The intuition behind RoPE 🔗
In order to understand what is RoPE firstly we need to review some high school math.
Complex Number 🔗
In mathematics, a complex number is a number that can be expressed in the form: $$z = a + bi$$ where:
- a is the real part of the complex number
- b is the imaginary part of the complex number
- i is the imaginary unit, which satisfies: $$ i^2 = -1 $$
Because complex number has 2 parts a
and b
, you can see it can be viewed as a vector like below:
$$z = a + bi \quad\longleftrightarrow\quad (a, b)$$
But here comes the fun part, so if it’s a vector, if we visualize it onto a vector space it must have things like:
- An angle (compared to x axis) - or equivalently the direction of the vector.
- Magnitude (how long the vector is).
By that we also have another way to write a complex number with vector intution below.
Polar Form of Complex Number 🔗
Complex numbers can also be expressed in polar form, firstly we need to find the “magnitude” part: $$ r = \sqrt{a^2 + b^2} $$
Secondly, we need to find the “angle” of the vector (a,b): $$ \theta = \tan^{-1}\left(\frac{b}{a}\right) $$
Thus, the polar form of ( z ) can be written as:
$$ z = r e^{i\theta} $$
Or, if you use Euler’s formula (If you do not know what is Euler’s formula you can also check Euler’s formula post ) it can also be written as:
$$ z = r (\cos \theta + i\sin \theta) $$
And this is how it looks like on the complex plane, for the cosin part.
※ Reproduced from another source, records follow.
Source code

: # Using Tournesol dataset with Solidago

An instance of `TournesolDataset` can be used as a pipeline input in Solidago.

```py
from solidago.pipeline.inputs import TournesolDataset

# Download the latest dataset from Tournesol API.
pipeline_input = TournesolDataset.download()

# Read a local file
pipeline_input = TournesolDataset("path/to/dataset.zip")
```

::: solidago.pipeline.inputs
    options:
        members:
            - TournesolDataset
Multiplication of two complex number in polar form 🔗
Assuming we have two complex numbers z1 and z2 represented in polar form as $$ z_1 = r_1 \cdot e^{i\theta_1} $$ $$ z_2 = r_2 \cdot e^{i\theta_2} $$ $$ \text{The product } z_1 \times z_2 \text{ is given by:} \\ z_1 z_2 = (r_1 \cdot e^{i\theta_1}) \cdot (r_2 \cdot e^{i\theta_2}) $$
Using the properties of exponents, we can simplify this expression to:
$$ z_1 z_2 = r_1 r_2 \cdot e^{i(\theta_1 + \theta_2)}\\ = r_1 r_2 \left(\cos(\theta_1 + \theta_2) + i\sin(\theta_1 + \theta_2)\right) $$
As can be seen from the result above, we can see some features stand out from this operation:
- The magnitude of the two vector got multiplied into each other
- The direction of the vector is added to each other (Assuming a complex number is also regarded as a vector)
This makes this operation perfect for anything that is involving encoding “direction (or angle)” and magnitude
RoPE 🔗
Since we got all the intuition down we can revisit this chart below.
source https://arxiv.org/pdf/2104.09864v4
As you can see the core idea behind RoPE is that you can incorporate the position information of a token into the embedding by effectively “tilt” the angle of the vectors that constructs that embedding vector. Conveniently, this is exactly what we have from using complex numbers. So how we go about doing this? Here are steps:
- We need to specify the logic on how each position is corresponding to which angle (first token is 10 degree second is 20 etc…..), this is normally done using “frequency” value so that each position will have a different fixed angle.
- Represent each position using a complex number, possibly in polar form! (Check above)
- Split your embedding vector into sub vectors (pair of 2) and since a vector with 2 values can be considered a complex number, we can rewrite it into polar form!
- Encode information of positions into each embedding multiply the position(currently is a polar form complex number) x Query/Key (currently also represented as complex numbers)
- Voila! we got positioned encoded query/key on the right.
You can check the function apply_rotary_emb
in llama3 model implementation, everything happens exactly like what I have described.
Conclusion 🔗
By leveraging features of complex numbers, the positional information has been encoded into the attention mechanism of transformer model. Because the encoded information is also effectively an “angle” information, in theory there should be no upper bound or limit in the number of positions you can encode. The positional information also is encoded dynamically in attention mechanism, there is no fixed context length for the model, but you can expand it as long as you have more data, compute. This method has proven it robustness and effectiveness given the fact that many users, companies can quickly extend the context length of llama3 which was effectively just 8192. Here are some posts for reference purposes.
LLama-3-8B-Instruct now extended 1048576 context length landed on HuggingFace Extending Llama-3’s Context Ten-Fold Overnight
But all of that comes from the intuition of using complex numbers is quite fascinating!